Hello my beautiful sinners, this is gona be a long one so take a seat...
It’s been a while , I hope you’ve all been good. I know times are tough but just know that you are loved. Every single second, of every hour of every day.. I love and appreciate each one of you 💕
But I do come with some bittersweet news.
Some may say it’s bad news, but I truly think it’s good news...
If you’ve been following me for a while, I’m sure you have noticed how absent I’ve been. But before I get into detail, this was a personal decision...
As the days passed by, I kept questioning the reason why I started this blog. I was in a very dark and sad place, I felt alone and needed to express myself in some way or form. Reading and writing have been a hobby of mine since I was little, none of that becoming my real life goal , it was just a hobby and I enjoyed it.
I’ve been around the writers blogs, Wattpad and noticed the way many writers would interact with their readers. Some bad and some very appreciative... I noticed that I wanted to become a safe place for those who don’t feel like they fit in anywhere.
So I was happy with how things were going on here...
2 years down and I’ve fallen many times down a dark hole of emptiness. Sometimes I couldn’t explain as to why I felt this way, but I did. And I would isolate myself...
The inspiration was out the window and there were no hopes of it coming back... till recently.
I sat down and I had a very deep conversation with my sister (CD) and some best friends who I have actually met on here. I explained my feelings and emotions and told them about my idea.. an idea that would most likely be the answer to my gloominess. My sister and friends were immediately on board, they said it was a great idea and whatever I decided to do- they would follow me till the end.
But before we get to that .. I want to explain that this was my fault. I dug myself into this hole and I finally felt like I was drowning.

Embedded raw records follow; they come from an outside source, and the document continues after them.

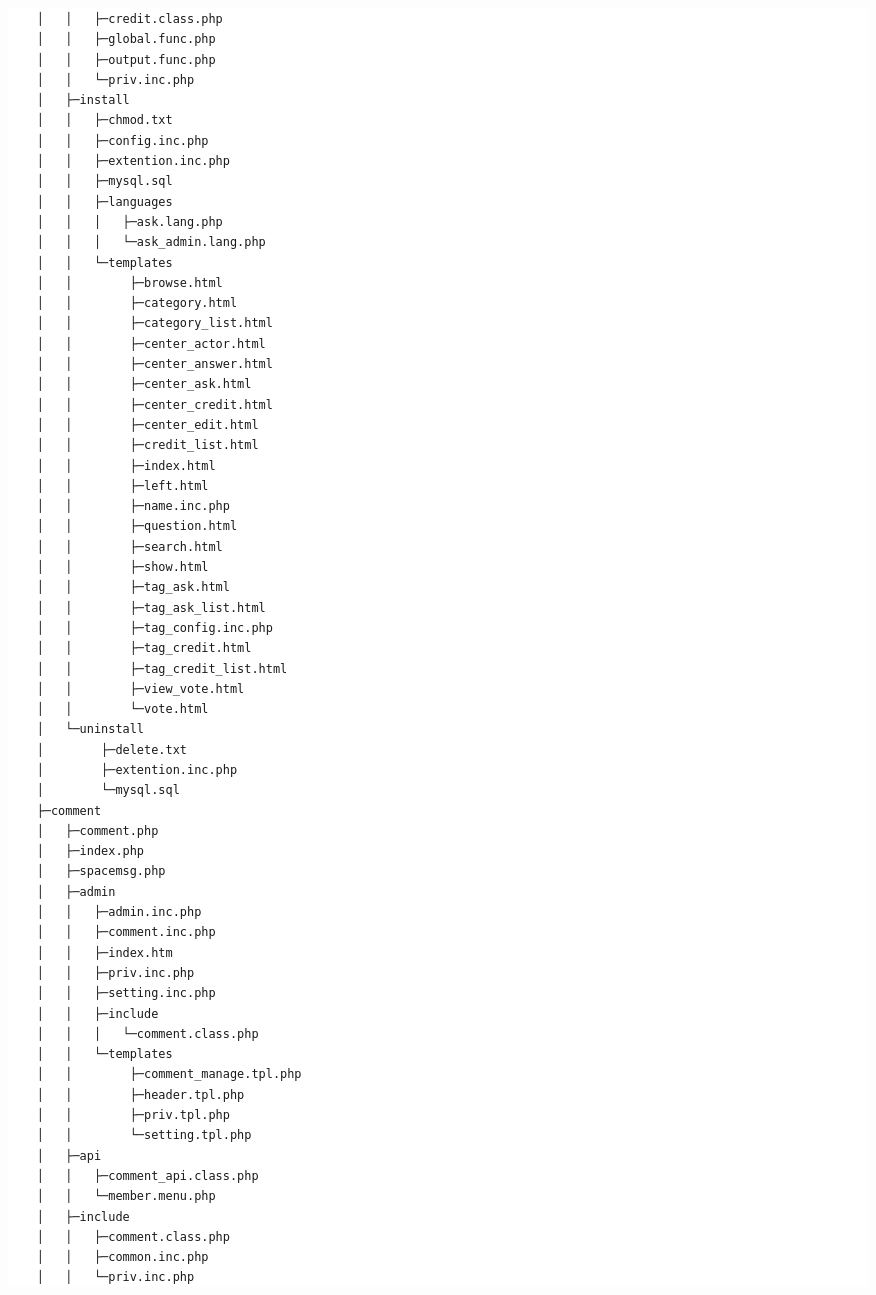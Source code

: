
 ```
    │   │   ├─credit.class.php
    │   │   ├─global.func.php
    │   │   ├─output.func.php
    │   │   └─priv.inc.php
    │   ├─install
    │   │   ├─chmod.txt
    │   │   ├─config.inc.php
    │   │   ├─extention.inc.php
    │   │   ├─mysql.sql
    │   │   ├─languages
    │   │   │   ├─ask.lang.php
    │   │   │   └─ask_admin.lang.php
    │   │   └─templates
    │   │        ├─browse.html
    │   │        ├─category.html
    │   │        ├─category_list.html
    │   │        ├─center_actor.html
    │   │        ├─center_answer.html
    │   │        ├─center_ask.html
    │   │        ├─center_credit.html
    │   │        ├─center_edit.html
    │   │        ├─credit_list.html
    │   │        ├─index.html
    │   │        ├─left.html
    │   │        ├─name.inc.php
    │   │        ├─question.html
    │   │        ├─search.html
    │   │        ├─show.html
    │   │        ├─tag_ask.html
    │   │        ├─tag_ask_list.html
    │   │        ├─tag_config.inc.php
    │   │        ├─tag_credit.html
    │   │        ├─tag_credit_list.html
    │   │        ├─view_vote.html
    │   │        └─vote.html
    │   └─uninstall
    │        ├─delete.txt
    │        ├─extention.inc.php
    │        └─mysql.sql
    ├─comment
    │   ├─comment.php
    │   ├─index.php
    │   ├─spacemsg.php
    │   ├─admin
    │   │   ├─admin.inc.php
    │   │   ├─comment.inc.php
    │   │   ├─index.htm
    │   │   ├─priv.inc.php
    │   │   ├─setting.inc.php
    │   │   ├─include
    │   │   │   └─comment.class.php
    │   │   └─templates
    │   │        ├─comment_manage.tpl.php
    │   │        ├─header.tpl.php
    │   │        ├─priv.tpl.php
    │   │        └─setting.tpl.php
    │   ├─api
    │   │   ├─comment_api.class.php
    │   │   └─member.menu.php
    │   ├─include
    │   │   ├─comment.class.php
    │   │   ├─common.inc.php
    │   │   └─priv.inc.php
```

I knew I needed a way out and fast...
It’s my fault that I wanted to write about so many groups. I said yes to everything and wanted to give y’all whatever your little hearts desired. I spread myself too thin and I was once again, stuck.
I do stan A LOT of groups, but I should have just kept it to a minimum.
I don’t wish to write on here anymore. I cant finish anything. I’m physically and mentally drained everytime I come on here. Because I. CANT. DELIVER.
I’ve decided to close down this blog. I refuse to force myself to write when I’m not inspired, I apologize. This is not your fault but mine, and all I wanted to do was give y’all everything...
Requests have been deleted. Stories will no longer get another chapter. And kpop confessions are closed.
This blog will NOT be deleted. I’ll leave it up for whoever wishes to explore this messy blog haha
There is a lot on here but nothing has been updated, so you’re gona have to dig deep into the history of this blog. I will forever apologize but I have to look out for myself...
Now, the good part of this news:
I have opened another blog (no judging) I will start fresh , keep it clean and organized and write about 2-3 groups. O N L Y 👀
https://desirefull0fsin.tumblr.com/
The new blog will still have kpop confessions, requests (whenver I open them), and the basics- one shots, drabbles, scenarios, etc.
• ??? (Maybe one more... still debating.)
Im trying to start brand new, clean canvas and hopefully a shit ton of ideas to create a new world for y’all. I know I didn’t have to give a long ass explanation but i honestly feel like you all deserve it.
So, if you wish to continue following me , go ahead and follow that link. If you don’t wanna follow, then that’s cool too. I hope and wish you all the best.
Thank you for giving me such amazing memories on this blog, but let’s close this chapter and move on to another adventure.